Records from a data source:
..........
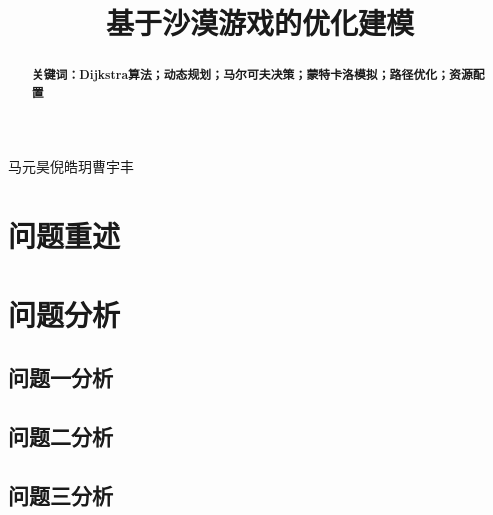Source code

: \documentclass[UTF8]{ctexart}
\begin{document}
\vspace{80pt}

\title{基于沙漠游戏的优化建模}

\maketitle

\begin{center}
    \begin{minipage}{6cm}
        马元昊\:倪皓玥\:曹宇丰
    \end{minipage}
\end{center}

\begin{abstract}


\indent \textbf{关键词：Dijkstra算法；动态规划；马尔可夫决策；蒙特卡洛模拟；路径优化；资源配置}

\end{abstract}

\newpage

\section{问题重述}



\section{问题分析}
\subsection{问题一分析}


\subsection{问题二分析}

\subsection{问题三分析}

\end{document}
..........
Work to complete: What lines of the data contain the string "begin"? List them.

Answer for the task:
\begin{document}
\begin{center}
    \begin{minipage}{6cm}
\begin{abstract}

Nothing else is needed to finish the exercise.